◆ ASSIGNMENT: Your answer should be an exact copy of the lines from the start of the entries to the line containing "beeld af. De", both included.

Saved entries:
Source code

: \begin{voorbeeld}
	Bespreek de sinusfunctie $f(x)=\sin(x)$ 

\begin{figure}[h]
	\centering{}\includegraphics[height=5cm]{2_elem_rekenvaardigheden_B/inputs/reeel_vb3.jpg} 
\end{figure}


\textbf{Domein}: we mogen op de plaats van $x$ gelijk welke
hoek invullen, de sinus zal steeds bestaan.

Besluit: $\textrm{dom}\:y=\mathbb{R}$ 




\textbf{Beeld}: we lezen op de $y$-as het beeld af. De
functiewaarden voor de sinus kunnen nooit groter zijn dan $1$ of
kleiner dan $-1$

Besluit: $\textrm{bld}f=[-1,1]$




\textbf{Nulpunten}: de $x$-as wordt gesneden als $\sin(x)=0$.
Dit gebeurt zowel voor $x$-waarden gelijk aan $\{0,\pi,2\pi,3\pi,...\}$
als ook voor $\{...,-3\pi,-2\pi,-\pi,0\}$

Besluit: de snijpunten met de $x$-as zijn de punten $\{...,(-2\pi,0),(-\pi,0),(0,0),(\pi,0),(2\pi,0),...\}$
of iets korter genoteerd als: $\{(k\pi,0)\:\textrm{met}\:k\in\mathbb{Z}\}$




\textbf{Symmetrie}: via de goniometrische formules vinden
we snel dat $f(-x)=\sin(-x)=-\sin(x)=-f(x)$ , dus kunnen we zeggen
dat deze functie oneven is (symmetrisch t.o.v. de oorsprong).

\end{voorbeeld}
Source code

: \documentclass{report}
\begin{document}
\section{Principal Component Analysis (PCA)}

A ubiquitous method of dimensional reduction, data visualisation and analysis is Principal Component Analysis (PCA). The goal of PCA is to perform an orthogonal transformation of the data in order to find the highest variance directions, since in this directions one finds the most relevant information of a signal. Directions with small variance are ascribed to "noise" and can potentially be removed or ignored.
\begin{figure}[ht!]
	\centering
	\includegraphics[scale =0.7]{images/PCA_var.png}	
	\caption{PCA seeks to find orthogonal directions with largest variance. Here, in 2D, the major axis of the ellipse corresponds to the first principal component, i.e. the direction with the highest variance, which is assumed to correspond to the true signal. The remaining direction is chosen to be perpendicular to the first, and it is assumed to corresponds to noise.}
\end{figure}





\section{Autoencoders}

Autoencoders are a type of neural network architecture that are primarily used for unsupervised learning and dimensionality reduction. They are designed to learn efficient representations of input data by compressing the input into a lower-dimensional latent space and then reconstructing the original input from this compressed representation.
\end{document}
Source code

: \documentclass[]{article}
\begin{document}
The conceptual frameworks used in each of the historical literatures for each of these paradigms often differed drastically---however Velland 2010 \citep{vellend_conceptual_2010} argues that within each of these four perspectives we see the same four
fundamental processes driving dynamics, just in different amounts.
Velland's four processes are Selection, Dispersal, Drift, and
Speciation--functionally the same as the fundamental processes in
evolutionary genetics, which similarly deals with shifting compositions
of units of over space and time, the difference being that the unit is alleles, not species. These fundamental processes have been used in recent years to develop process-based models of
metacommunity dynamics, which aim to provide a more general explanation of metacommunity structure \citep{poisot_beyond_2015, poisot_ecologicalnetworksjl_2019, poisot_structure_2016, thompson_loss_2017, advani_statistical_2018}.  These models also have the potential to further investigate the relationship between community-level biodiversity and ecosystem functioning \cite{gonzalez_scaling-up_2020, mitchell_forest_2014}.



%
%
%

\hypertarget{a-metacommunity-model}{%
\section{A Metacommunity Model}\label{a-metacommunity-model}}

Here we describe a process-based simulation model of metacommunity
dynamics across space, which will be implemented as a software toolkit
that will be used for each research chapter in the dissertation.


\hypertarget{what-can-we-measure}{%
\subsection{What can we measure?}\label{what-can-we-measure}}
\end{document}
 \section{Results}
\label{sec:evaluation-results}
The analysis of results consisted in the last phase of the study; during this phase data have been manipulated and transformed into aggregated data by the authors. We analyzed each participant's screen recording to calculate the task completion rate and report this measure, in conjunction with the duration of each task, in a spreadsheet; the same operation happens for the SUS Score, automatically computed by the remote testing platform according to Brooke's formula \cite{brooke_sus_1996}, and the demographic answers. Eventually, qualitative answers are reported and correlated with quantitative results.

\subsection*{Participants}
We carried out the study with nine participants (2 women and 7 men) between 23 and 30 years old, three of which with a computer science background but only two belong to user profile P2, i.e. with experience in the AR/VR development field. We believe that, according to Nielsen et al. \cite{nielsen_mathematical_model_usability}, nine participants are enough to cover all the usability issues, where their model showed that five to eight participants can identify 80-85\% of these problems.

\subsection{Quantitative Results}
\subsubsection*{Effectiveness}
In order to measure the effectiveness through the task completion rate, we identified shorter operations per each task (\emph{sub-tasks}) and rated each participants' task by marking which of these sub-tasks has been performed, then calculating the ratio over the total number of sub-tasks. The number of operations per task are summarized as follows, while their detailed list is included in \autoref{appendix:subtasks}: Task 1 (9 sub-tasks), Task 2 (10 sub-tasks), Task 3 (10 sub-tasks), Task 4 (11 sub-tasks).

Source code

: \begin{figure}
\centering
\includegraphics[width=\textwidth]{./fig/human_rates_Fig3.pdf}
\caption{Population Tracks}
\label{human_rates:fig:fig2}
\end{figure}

◆ ANSWER TO THIS EXERCISE:
Source code

: \begin{voorbeeld}
	Bespreek de sinusfunctie $f(x)=\sin(x)$ 

\begin{figure}[h]
	\centering{}\includegraphics[height=5cm]{2_elem_rekenvaardigheden_B/inputs/reeel_vb3.jpg} 
\end{figure}


\textbf{Domein}: we mogen op de plaats van $x$ gelijk welke
hoek invullen, de sinus zal steeds bestaan.

Besluit: $\textrm{dom}\:y=\mathbb{R}$ 




\textbf{Beeld}: we lezen op de $y$-as het beeld af. De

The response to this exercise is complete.